## TASK DETAILS
Your task is to copy every line below that contains the word "Python".

## Stored data
-------------------------

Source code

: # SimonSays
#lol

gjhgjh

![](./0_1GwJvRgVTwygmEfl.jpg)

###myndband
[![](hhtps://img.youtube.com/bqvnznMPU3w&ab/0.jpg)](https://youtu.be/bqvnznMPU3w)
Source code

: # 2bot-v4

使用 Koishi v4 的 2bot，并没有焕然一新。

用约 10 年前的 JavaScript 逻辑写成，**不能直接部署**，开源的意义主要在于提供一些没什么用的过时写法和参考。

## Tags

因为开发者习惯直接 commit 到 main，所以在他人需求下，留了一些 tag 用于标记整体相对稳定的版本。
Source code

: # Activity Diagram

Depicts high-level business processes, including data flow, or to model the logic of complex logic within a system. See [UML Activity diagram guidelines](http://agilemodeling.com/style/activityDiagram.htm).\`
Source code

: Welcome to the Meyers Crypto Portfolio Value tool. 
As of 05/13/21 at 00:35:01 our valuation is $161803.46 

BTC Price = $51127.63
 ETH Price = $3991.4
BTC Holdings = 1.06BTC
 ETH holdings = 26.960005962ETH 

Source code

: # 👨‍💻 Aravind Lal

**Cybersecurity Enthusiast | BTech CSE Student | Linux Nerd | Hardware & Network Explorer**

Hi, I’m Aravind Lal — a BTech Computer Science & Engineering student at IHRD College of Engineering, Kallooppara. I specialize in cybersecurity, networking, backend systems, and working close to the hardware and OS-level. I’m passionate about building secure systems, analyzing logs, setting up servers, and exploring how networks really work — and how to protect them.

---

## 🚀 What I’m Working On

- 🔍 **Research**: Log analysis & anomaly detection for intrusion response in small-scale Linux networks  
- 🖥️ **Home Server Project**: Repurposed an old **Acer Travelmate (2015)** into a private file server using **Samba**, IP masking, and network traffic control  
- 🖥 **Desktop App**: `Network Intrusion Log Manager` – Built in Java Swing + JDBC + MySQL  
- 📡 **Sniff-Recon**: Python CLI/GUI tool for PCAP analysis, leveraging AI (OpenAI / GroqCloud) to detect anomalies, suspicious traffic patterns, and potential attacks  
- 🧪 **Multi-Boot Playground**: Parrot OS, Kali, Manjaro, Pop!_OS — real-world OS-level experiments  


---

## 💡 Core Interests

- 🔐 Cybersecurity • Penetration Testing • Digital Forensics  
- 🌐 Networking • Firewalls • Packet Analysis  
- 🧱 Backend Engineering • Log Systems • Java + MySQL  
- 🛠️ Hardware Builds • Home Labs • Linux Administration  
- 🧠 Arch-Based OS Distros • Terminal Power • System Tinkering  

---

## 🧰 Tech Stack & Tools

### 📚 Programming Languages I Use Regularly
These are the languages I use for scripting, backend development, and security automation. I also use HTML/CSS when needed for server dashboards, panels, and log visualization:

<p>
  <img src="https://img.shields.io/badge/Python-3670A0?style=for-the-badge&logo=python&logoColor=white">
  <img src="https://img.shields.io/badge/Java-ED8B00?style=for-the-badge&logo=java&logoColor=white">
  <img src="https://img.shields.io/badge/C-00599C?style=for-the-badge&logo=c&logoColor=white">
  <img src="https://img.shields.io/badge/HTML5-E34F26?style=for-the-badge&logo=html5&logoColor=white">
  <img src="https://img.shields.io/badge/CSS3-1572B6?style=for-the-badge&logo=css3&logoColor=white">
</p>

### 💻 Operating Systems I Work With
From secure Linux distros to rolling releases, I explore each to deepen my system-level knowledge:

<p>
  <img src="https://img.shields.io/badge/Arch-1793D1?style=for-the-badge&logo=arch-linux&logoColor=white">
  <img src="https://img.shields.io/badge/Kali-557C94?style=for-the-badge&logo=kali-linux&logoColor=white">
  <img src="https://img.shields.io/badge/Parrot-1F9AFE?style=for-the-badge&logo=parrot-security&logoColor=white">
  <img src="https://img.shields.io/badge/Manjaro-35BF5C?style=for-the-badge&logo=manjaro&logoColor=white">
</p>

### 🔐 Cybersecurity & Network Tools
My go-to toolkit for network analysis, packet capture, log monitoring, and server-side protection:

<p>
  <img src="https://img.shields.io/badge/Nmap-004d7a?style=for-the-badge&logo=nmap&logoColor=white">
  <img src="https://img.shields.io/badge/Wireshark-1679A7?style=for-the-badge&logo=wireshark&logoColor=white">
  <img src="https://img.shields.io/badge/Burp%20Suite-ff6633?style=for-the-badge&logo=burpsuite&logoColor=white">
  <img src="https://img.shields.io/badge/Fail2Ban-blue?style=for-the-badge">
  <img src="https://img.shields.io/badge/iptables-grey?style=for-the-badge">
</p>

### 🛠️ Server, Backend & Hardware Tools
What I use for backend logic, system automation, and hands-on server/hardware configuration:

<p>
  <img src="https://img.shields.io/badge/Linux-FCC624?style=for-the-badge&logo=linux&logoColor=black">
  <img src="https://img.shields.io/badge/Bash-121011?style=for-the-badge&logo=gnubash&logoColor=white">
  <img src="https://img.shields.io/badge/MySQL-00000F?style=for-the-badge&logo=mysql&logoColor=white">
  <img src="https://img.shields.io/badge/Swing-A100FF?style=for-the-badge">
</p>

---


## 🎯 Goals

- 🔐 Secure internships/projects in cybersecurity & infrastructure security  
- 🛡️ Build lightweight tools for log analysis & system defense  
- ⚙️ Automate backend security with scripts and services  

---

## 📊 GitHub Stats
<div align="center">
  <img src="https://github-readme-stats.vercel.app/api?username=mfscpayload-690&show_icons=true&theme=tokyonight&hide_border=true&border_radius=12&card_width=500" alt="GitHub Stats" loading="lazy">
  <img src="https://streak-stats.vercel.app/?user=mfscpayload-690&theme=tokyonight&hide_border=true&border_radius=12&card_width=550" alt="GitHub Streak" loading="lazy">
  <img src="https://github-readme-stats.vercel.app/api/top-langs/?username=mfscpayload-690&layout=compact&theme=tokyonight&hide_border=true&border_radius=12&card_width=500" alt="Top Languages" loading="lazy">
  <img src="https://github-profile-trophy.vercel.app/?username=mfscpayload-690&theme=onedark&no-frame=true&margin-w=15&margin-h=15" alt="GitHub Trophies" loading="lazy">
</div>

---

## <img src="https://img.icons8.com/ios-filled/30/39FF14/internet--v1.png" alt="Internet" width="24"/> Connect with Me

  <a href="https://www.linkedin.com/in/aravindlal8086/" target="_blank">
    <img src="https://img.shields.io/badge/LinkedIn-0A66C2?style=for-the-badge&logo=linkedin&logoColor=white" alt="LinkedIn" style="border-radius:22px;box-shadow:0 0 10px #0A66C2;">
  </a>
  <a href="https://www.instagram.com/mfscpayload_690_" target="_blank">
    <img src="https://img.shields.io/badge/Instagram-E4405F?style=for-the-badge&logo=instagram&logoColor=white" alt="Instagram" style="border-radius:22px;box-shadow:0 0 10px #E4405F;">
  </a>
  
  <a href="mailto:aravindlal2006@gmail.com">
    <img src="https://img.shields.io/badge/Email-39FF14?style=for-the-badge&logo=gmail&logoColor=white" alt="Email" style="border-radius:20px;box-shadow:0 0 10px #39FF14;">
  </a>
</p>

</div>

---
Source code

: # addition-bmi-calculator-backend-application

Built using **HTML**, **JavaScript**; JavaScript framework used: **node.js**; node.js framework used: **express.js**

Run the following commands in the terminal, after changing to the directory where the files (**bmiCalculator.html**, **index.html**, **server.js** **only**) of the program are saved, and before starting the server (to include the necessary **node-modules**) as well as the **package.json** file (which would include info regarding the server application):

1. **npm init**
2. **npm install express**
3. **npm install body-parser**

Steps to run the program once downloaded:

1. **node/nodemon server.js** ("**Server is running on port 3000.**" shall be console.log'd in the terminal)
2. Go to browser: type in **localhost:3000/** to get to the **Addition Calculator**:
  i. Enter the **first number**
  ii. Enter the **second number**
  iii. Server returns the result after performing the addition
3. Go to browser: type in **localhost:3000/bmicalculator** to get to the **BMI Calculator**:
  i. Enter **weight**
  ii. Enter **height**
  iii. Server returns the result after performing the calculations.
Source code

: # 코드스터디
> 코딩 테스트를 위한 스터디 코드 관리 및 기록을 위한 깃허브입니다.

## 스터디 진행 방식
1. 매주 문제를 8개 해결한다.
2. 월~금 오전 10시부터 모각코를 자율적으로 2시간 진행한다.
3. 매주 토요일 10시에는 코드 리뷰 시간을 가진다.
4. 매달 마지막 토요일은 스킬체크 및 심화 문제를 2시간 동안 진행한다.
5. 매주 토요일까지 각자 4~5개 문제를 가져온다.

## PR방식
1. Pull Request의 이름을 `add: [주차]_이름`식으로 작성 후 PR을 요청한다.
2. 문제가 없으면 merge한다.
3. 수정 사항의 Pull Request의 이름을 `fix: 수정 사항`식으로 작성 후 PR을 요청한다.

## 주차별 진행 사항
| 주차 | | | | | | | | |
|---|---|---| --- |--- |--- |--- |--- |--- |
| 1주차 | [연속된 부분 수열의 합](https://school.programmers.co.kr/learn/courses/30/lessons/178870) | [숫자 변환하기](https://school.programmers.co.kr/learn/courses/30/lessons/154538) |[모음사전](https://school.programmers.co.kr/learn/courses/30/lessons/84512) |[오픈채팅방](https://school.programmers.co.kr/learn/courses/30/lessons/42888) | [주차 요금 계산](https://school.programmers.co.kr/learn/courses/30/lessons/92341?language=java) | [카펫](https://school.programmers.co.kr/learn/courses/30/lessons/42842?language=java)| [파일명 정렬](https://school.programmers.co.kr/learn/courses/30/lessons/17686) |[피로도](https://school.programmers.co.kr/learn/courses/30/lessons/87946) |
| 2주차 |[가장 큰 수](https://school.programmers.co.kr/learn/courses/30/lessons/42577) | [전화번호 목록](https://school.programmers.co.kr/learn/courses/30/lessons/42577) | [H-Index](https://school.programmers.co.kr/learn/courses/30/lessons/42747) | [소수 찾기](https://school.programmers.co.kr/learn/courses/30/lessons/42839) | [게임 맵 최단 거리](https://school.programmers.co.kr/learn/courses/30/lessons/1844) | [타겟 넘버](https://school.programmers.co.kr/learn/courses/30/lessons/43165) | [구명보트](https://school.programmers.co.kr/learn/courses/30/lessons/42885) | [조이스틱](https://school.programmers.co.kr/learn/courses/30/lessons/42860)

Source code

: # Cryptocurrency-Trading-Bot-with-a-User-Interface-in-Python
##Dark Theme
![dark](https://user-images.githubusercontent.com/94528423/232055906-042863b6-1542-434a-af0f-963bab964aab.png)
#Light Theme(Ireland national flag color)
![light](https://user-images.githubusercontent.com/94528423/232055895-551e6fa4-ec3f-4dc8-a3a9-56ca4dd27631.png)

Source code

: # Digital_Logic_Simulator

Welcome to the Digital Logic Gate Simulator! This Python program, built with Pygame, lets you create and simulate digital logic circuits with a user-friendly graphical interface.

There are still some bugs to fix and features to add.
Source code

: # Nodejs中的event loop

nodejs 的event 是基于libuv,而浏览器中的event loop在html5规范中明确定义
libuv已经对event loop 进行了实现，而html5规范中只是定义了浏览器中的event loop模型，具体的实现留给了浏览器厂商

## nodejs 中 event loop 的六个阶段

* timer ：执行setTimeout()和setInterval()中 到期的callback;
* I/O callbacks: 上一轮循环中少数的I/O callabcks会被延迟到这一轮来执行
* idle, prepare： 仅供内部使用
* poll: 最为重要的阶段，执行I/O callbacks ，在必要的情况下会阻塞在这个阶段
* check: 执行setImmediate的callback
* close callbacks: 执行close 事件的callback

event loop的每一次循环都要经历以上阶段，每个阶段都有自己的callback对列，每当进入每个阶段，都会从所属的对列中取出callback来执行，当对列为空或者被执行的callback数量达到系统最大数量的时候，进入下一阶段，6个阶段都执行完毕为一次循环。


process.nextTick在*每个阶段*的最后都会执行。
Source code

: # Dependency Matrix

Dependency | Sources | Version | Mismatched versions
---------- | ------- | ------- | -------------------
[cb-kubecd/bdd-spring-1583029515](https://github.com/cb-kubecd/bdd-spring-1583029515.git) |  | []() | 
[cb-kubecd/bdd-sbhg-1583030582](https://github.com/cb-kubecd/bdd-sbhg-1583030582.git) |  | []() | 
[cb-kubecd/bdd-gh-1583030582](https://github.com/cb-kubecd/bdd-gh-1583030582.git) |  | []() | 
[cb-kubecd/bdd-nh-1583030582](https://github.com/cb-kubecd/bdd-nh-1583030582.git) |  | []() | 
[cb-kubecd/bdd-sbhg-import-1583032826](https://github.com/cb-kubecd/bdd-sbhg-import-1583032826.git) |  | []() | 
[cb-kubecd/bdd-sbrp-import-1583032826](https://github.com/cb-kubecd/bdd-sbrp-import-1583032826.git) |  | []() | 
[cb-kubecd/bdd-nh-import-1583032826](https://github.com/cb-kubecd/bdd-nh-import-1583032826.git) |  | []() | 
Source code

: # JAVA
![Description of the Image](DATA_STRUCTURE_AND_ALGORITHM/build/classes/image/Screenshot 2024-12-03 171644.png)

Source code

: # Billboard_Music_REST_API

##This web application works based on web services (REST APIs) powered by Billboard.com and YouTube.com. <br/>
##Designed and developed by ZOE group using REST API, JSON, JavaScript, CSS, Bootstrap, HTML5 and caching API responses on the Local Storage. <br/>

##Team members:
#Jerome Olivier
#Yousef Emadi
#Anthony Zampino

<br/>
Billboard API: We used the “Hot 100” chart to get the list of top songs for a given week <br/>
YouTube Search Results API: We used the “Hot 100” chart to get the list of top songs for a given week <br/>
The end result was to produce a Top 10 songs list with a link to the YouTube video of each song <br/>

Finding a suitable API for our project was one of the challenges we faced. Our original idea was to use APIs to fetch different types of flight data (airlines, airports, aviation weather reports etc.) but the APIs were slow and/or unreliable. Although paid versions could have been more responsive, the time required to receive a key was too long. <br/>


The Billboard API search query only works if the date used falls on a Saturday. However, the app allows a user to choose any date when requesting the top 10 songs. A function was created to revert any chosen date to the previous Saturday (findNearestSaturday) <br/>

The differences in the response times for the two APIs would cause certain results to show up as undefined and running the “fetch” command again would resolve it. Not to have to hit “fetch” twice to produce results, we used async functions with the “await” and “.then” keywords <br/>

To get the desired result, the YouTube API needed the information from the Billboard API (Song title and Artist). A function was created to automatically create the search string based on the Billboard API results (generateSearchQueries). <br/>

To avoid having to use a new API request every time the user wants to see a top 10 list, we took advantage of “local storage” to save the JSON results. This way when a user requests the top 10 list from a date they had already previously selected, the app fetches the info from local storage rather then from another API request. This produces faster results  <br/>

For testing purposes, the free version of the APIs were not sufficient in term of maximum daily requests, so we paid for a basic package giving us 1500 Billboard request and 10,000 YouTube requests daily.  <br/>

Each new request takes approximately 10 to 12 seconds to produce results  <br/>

-------------------------

## COMPLETED EXERCISE
- 📡 **Sniff-Recon**: Python CLI/GUI tool for PCAP analysis, leveraging AI (OpenAI / GroqCloud) to detect anomalies, suspicious traffic patterns, and potential attacks  
  <img src="https://img.shields.io/badge/Python-3670A0?style=for-the-badge&logo=python&logoColor=white">
: # Cryptocurrency-Trading-Bot-with-a-User-Interface-in-Python
Welcome to the Digital Logic Gate Simulator! This Python program, built with Pygame, lets you create and simulate digital logic circuits with a user-friendly graphical interface.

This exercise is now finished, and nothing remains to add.